_EXERCISE:_ An exact copy of all the data below is needed, without its pictures.

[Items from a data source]
········

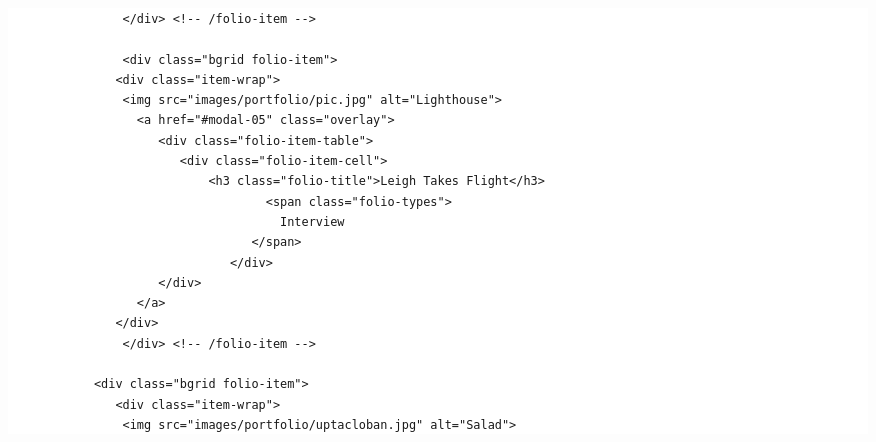 	        		</div> <!-- /folio-item -->     

	        		<div class="bgrid folio-item">
	               <div class="item-wrap">
	               	<img src="images/portfolio/pic.jpg" alt="Lighthouse">
	                  <a href="#modal-05" class="overlay">             		                  
	                     <div class="folio-item-table">
	                     	<div class="folio-item-cell">
	                     		<h3 class="folio-title">Leigh Takes Flight</h3>	     					    
		     					    	<span class="folio-types">
		     					       	  Interview
		     					      </span>		     		
		     					   </div> 	                      	
	                     </div>                    
	                  </a>
	               </div>
	        		</div> <!-- /folio-item -->

	            <div class="bgrid folio-item">
	               <div class="item-wrap">
	               	<img src="images/portfolio/uptacloban.jpg" alt="Salad">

········

_SOLVED EXERCISE:_
 	        		</div> <!-- /folio-item -->     

	        		<div class="bgrid folio-item">
	               <div class="item-wrap">
	               	<img src="images/portfolio/pic.jpg" alt="Lighthouse">
	                  <a href="#modal-05" class="overlay">             		                  
	                     <div class="folio-item-table">
	                     	<div class="folio-item-cell">
	                     		<h3 class="folio-title">Leigh Takes Flight</h3>	     					    
		     					    	<span class="folio-types">
		     					       	  Interview
		     					      </span>		     		
		     					   </div> 	                      	
	                     </div>                    
	                  </a>
	               </div>
	        		</div> <!-- /folio-item -->

	            <div class="bgrid folio-item">
	               <div class="item-wrap">
	               	<img src="images/portfolio/uptacloban.jpg" alt="Salad">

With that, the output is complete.